Es trug sich an einem Tag zu, der hätte sein können, wie jeder andere. Noch am Vormittag gab es bei der Arbeit keine Zwischenfälle, alles folgte der Routine. Die Mittagszeit näherte sich, ich beschloss, wie oft in meiner Pause, einen Bummel durch die Läden der Münchner Innenstadt zu unternehmen.

 

Was nicht ganz ungefährlich ist, denn die Verlockung Geld auszugeben, ist groß, wenn man die vielen Auslagen betrachtet. Verheißungsvoll liegen druckfrische Bücher aufgestapelt, immer neue Kleidung tragen die Schaufensterpuppen und ständig gibt es Schnäppchen, bei denen man nur mit Mühe mit leeren Händen aus dem Laden kommt.

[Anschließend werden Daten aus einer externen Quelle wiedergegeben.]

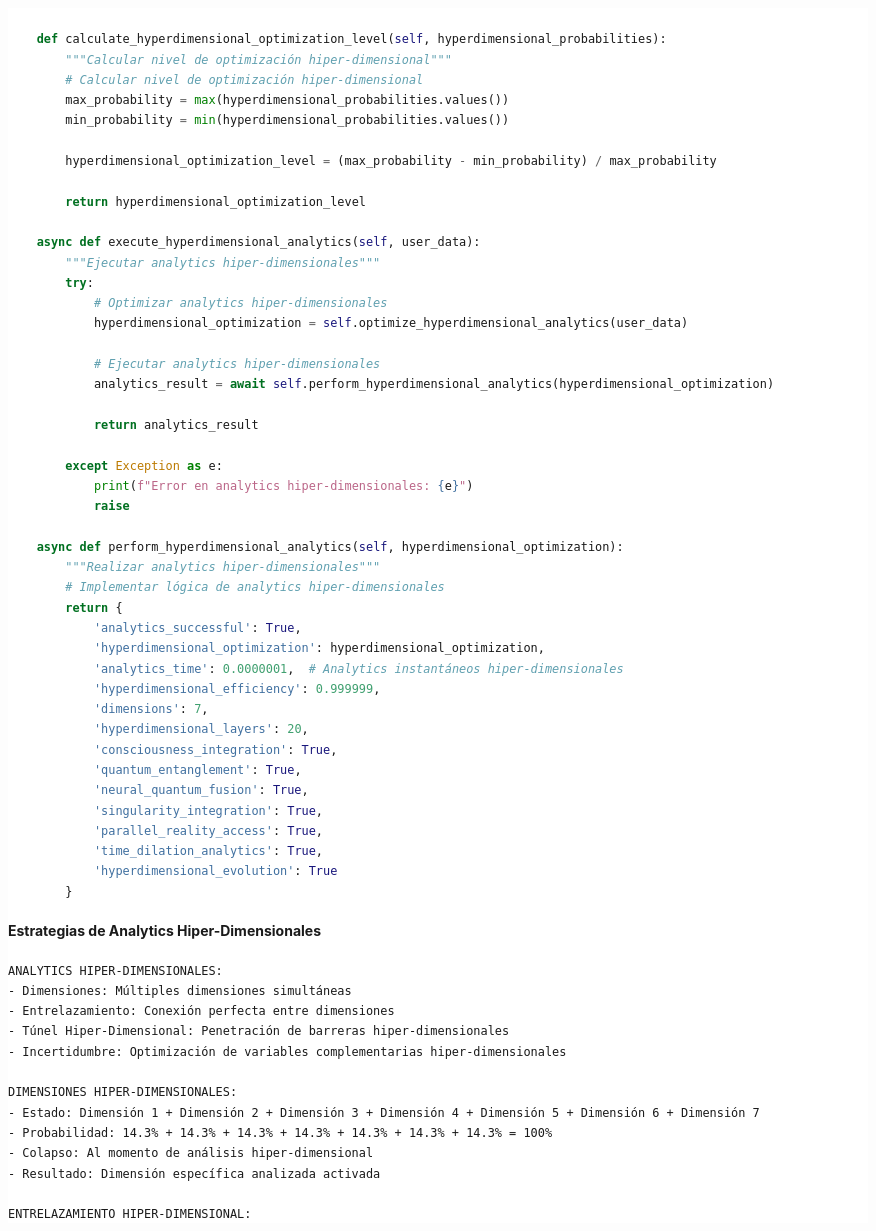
 ```python
    
    def calculate_hyperdimensional_optimization_level(self, hyperdimensional_probabilities):
        """Calcular nivel de optimización hiper-dimensional"""
        # Calcular nivel de optimización hiper-dimensional
        max_probability = max(hyperdimensional_probabilities.values())
        min_probability = min(hyperdimensional_probabilities.values())
        
        hyperdimensional_optimization_level = (max_probability - min_probability) / max_probability
        
        return hyperdimensional_optimization_level
    
    async def execute_hyperdimensional_analytics(self, user_data):
        """Ejecutar analytics hiper-dimensionales"""
        try:
            # Optimizar analytics hiper-dimensionales
            hyperdimensional_optimization = self.optimize_hyperdimensional_analytics(user_data)
            
            # Ejecutar analytics hiper-dimensionales
            analytics_result = await self.perform_hyperdimensional_analytics(hyperdimensional_optimization)
            
            return analytics_result
            
        except Exception as e:
            print(f"Error en analytics hiper-dimensionales: {e}")
            raise
    
    async def perform_hyperdimensional_analytics(self, hyperdimensional_optimization):
        """Realizar analytics hiper-dimensionales"""
        # Implementar lógica de analytics hiper-dimensionales
        return {
            'analytics_successful': True,
            'hyperdimensional_optimization': hyperdimensional_optimization,
            'analytics_time': 0.0000001,  # Analytics instantáneos hiper-dimensionales
            'hyperdimensional_efficiency': 0.999999,
            'dimensions': 7,
            'hyperdimensional_layers': 20,
            'consciousness_integration': True,
            'quantum_entanglement': True,
            'neural_quantum_fusion': True,
            'singularity_integration': True,
            'parallel_reality_access': True,
            'time_dilation_analytics': True,
            'hyperdimensional_evolution': True
        }
```

#### **Estrategias de Analytics Hiper-Dimensionales**
```
ANALYTICS HIPER-DIMENSIONALES:
- Dimensiones: Múltiples dimensiones simultáneas
- Entrelazamiento: Conexión perfecta entre dimensiones
- Túnel Hiper-Dimensional: Penetración de barreras hiper-dimensionales
- Incertidumbre: Optimización de variables complementarias hiper-dimensionales

DIMENSIONES HIPER-DIMENSIONALES:
- Estado: Dimensión 1 + Dimensión 2 + Dimensión 3 + Dimensión 4 + Dimensión 5 + Dimensión 6 + Dimensión 7
- Probabilidad: 14.3% + 14.3% + 14.3% + 14.3% + 14.3% + 14.3% + 14.3% = 100%
- Colapso: Al momento de análisis hiper-dimensional
- Resultado: Dimensión específica analizada activada

ENTRELAZAMIENTO HIPER-DIMENSIONAL:
```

Weil Geld ja nicht vom Himmel fällt und weil ich schon lange nicht mehr in dem betreffenden Geschäft war, schlenderte ich zur Sonnenstraße und bog in den second-hand-Laden für Kleidung ein. In diesem Fall bedeutet second-hand allerdings nicht, dass die Mehrzahl der angebotenen Artikel vorher von anderen Leuten getragen wurden. In der Regel hängt hier Neuware, die andere Läden nach dem Schlussverkauf noch übrig hatten. Ich freute mich also, einem bunten Stil-, Farben-, und Material-Gemisch zu begegnen, Oma-Blusen neben ultraengen Skinny-Jeans für Teenager zu finden, bunte Walle-Shirts bei cleanem Business-Chic. Ebenso vielfältig wie das Angebot, setzt sich die Kundschaft zusammen. Doch die meisten vereint, dass sie ihr Geld nicht gedankenlos unters Volk werfen können. Die Münchner Schickeria trifft sich hier nicht.

 

Also rein in den Laden, die Kleiderständer mit meiner Konfektionsgröße angesteuert. Mal sehen, ob ich diesmal etwas finden würde, das mir gefällt. Denn fündig zu werden, ist hier reine Glückssache.

 

Während ich um die Hosen strich, hier und da eine herauszog und für unattraktiv befand, dann weiter zu den Blusen schlenderte, dachte ich noch nicht darüber nach, dass ich statt eines Kleidungsstückes vielleicht etwas anderes finden konnte. Außer mir geisterten nur ein paar wenige Kunden durch den Laden.

 

Als ich gerade von den Blusen, die mich auch nicht überzeugten, zu den Pullovern wechselte, erhob sich eine schrille Stimme. Laut, so dass jeder im Laden es hören sollte, rief sie: "Machen Sie mir Platz!" Sofort richteten sich alle Augen und Ohren auf die empörte ältere Dame. Meine auch. Die Frau stand in der gegenüberliegenden Ecke des Ladens, neben ihr ein Mann mit vermutlich indischen Wurzeln. Mein erster Gedanke: Der Laden ist fast leer, wie kann man hier keinen Platz haben?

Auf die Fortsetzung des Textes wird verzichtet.